PDA

View Full Version : Lodge Cast Iron Skillet Seasoning


JoSal73
07-10-2014, 10:52 AM
Picked up a CI recently, looking for advice on what to do before use

These are supposed to be seasoned already, yes?

Can I just start using it as-is, or should I apply my own seasoning once or 4 times?

How do I clean it? Just with water, or is something like a soap pad OK the first time?

I've had one before several years back but I ruined it and it got all rusty. I ended up tossing it. I didn't realize they could be restored and I didn't know how to maintain it either. I want to get it right this time.

Cast Iron Chef
07-10-2014, 11:06 AM
I would start with what Lodge recommends. http://www.lodgemfg.com/useandcare/seasoned-cast-iron

Adjg04
07-10-2014, 11:08 AM
If it is new no additional seasoning is necessary. if it is an old one this website has tons of info. http://www.castironcollector.com/#

BBQdisciple
07-10-2014, 11:12 AM
This is as about as detailed as you can get when it comes to the chemistry

http://sherylcanter.com/wordpress/2010/01/a-science-based-technique-for-seasoning-cast-iron/

RolandJT
07-10-2014, 11:14 AM
The main thing i find is after you start using it just don't wash with soap ever again.

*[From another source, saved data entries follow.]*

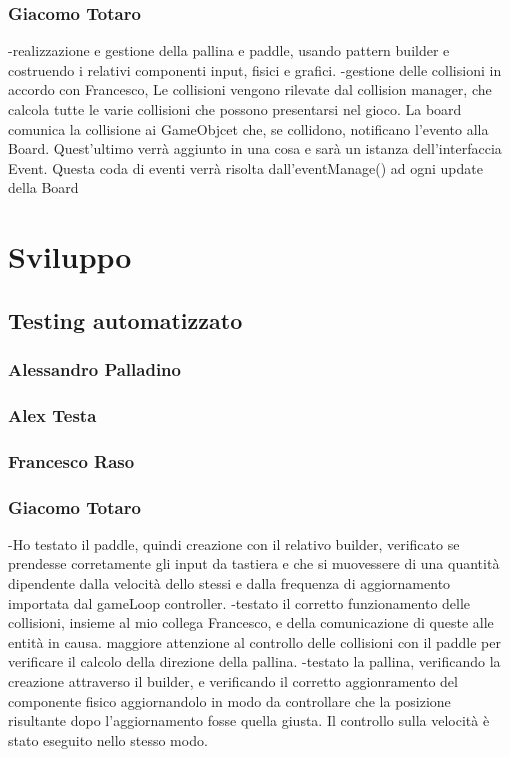 \documentclass[a4paper,12pt]{report}
\begin{document}
    
    \subsection*{Giacomo Totaro}
    -realizzazione e gestione della pallina e paddle, usando pattern builder e costruendo i relativi componenti input, fisici e grafici.
    -gestione delle collisioni in accordo con Francesco, Le collisioni vengono rilevate dal collision manager, che calcola tutte le varie collisioni che possono presentarsi nel gioco. La board comunica la collisione ai GameObjcet che, se collidono, notificano l'evento alla Board. Quest'ultimo verrà aggiunto in una cosa e sarà un istanza dell'interfaccia Event. Questa coda di eventi verrà risolta dall'eventManage() ad ogni update della Board
    

\chapter{Sviluppo}
\section{Testing automatizzato}
    \subsection*{Alessandro Palladino}
    
    
    \subsection*{Alex Testa}
    
    
    \subsection*{Francesco Raso}
    
    
    \subsection*{Giacomo Totaro}
    -Ho testato il paddle, quindi creazione con il relativo builder, verificato se prendesse corretamente gli input da tastiera e che si muovessere di una quantità dipendente dalla velocità dello stessi e dalla frequenza di aggiornamento importata dal gameLoop controller.
    -testato il corretto funzionamento delle collisioni, insieme al mio collega Francesco, e della comunicazione di queste alle entità in causa. maggiore attenzione al controllo delle collisioni con il paddle per verificare il calcolo della direzione della pallina.
    -testato la pallina, verificando la creazione attraverso il builder, e verificando il corretto aggionramento del componente fisico aggiornandolo in modo da controllare che la posizione risultante dopo l'aggiornamento fosse quella giusta. Il controllo sulla velocità è stato eseguito nello stesso modo.
    
\end{document}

It might stick a little bit at first (just clean with oil and a little salt to get stuck on bits off), but after about a month it will be fine.

Bludawg
07-10-2014, 11:16 AM
This is the best way to do it. http://panman.com/cleaning.html I'm a firm believer on new season every day for a week every week for a month and every month forever

Scottydont81
07-10-2014, 11:17 AM
Bacon, lots of bacon. Cut it up into small pieces. Place in cold pan, turn heat on medium low. Pull off the heat when the bacon foam covers the bacon. East bacon, repeat!

5string
07-10-2014, 12:39 PM
Bacon, lots of bacon. Cut it up into small pieces. Place in cold pan, turn heat on medium low. Pull off the heat when the bacon foam covers the bacon. East bacon, repeat!

I like your style!

YetiDave
07-10-2014, 12:44 PM
Is it new? The factory seasoning isn't the best, but it'll get better with age!

mike-cleveland
07-10-2014, 01:09 PM
The idea behind seasoning is to build up a carbon layer on the pan to both protect the pan from rust and to create a surface that is not base cast iron which will react with foods and cause food to stick. New pans from lodge are pre-seasoned meaning they have a layer of vegetable oil that they then heat to create a carbon layer. With carefull use and additional seasoning you can build up layers of carbon that will make the pan better and better and virtually non stick. Older well seasoned pans can fetch some good money.

I do pretty much what the cast iron chemistry site does except I have never used flax seed oil. Coat the pan with a very very light coating of oil and stick it in the oven for awhile past the smoke point so that the oil will burn and create the carbon layer. You can do this on a grill as well. Do this a few times at first and with regular use the surface will get better and better.

For cleaning, scrap out chunks and whatever from cooking as best you can while the pan is still fairly hot. If the pan cools, reheat with some oil to sort of deglaze the pan or losen up whatever is stuck and scrap out as much as you can. After, let the pan cool and then wipe the interior. Poor in some larger sized slat (like Kosher) and use it to scrub the pan (with a dry towel). This will help smoth out the finish and get rid of any additional sticky parts. No water. No soap.

ButtBurner
07-10-2014, 01:35 PM
I season them upside down on the weber.

I tried doing it in the oven, big mistake. too much smoke to do inside for me, the grill works great for this

Grimm5577
07-10-2014, 01:54 PM
This is the best way to do it. http://panman.com/cleaning.html I'm a firm believer on new season every day for a week every week for a month and every month forever

sounds like a lot of work, but i bet your CI looks awesome!

sliding_billy
07-10-2014, 02:07 PM
The Lodge stuff is seasoned, but it could use more. It is a light seasoning. I would go at it as if it were not.

JoSal73
07-10-2014, 02:13 PM
Cool. Thanks, everyone!

Lots of good info. I'll get to reading and start working on it.

Whitewookie
07-10-2014, 04:41 PM
I'd do an initial seasoning as if it weren't new. Coat with Crisco, in the oven upside down at ~300 for a couple of hours.

Key is, as has been said, no soap. Wipe it out with a damp cloth and at least re-oil. What I do is after each use, I wipe it down, coat it with Crisco and put it on a burner at med-low heat for abt 15 min (just get it good and hot). When it cools wipe out the excess.

All we cook on anymore is cast iron skillets and stainless steel pots and pans. The holy grail I tell ya...

Chef Jim
07-10-2014, 05:05 PM
Flax seed oil is the only way to do it. Even if it is factory seasoned. I did a post on this a few years ago. If I can find it I will post the link.